- [Directions for this task]
The expected answer is the data below, printed verbatim without its pictures.

= Beginning of Section =

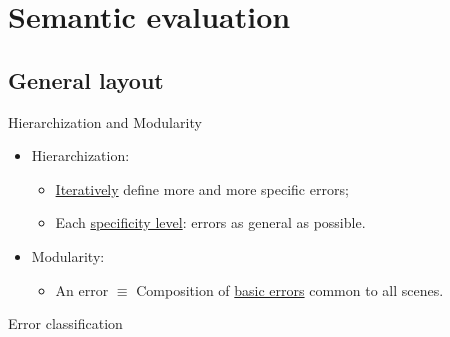 \documentclass[12pt]{beamer}
\begin{document}
    \section{Semantic evaluation}
        \subsection{General layout}
            \begin{frame}{Hierarchization and Modularity}
                \begin{itemize}[label=\(\blacktriangleright\), font=\color{IGNGreen}, itemsep=2em]
                    \item<1-> Hierarchization:
                        \begin{itemize}[label=\(\blacktriangleright\), font=\color{IGNGreen}]
                            \item<2-> \underline{Iteratively} define more and more specific errors;
                            \item<3-> Each \underline{specificity level}: errors as general as possible.
                        \end{itemize}
                    \item<4-> Modularity:
                        \begin{itemize}[label=\(\blacktriangleright\), font=\color{IGNGreen}]
                            \item<5-> An error \(\equiv\) Composition of \underline{basic errors} common to all scenes.
                        \end{itemize}
                \end{itemize}
            \end{frame}
        
            \begin{frame}{Error classification}
                
            \end{frame}
\end{document}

= End of Section =

- [Solution for this task]
 \documentclass[12pt]{beamer}
\begin{document}
    \section{Semantic evaluation}
        \subsection{General layout}
            \begin{frame}{Hierarchization and Modularity}
                \begin{itemize}[label=\(\blacktriangleright\), font=\color{IGNGreen}, itemsep=2em]
                    \item<1-> Hierarchization:
                        \begin{itemize}[label=\(\blacktriangleright\), font=\color{IGNGreen}]
                            \item<2-> \underline{Iteratively} define more and more specific errors;
                            \item<3-> Each \underline{specificity level}: errors as general as possible.
                        \end{itemize}
                    \item<4-> Modularity:
                        \begin{itemize}[label=\(\blacktriangleright\), font=\color{IGNGreen}]
                            \item<5-> An error \(\equiv\) Composition of \underline{basic errors} common to all scenes.
                        \end{itemize}
                \end{itemize}
            \end{frame}
        
            \begin{frame}{Error classification}
                
            \end{frame}
\end{document}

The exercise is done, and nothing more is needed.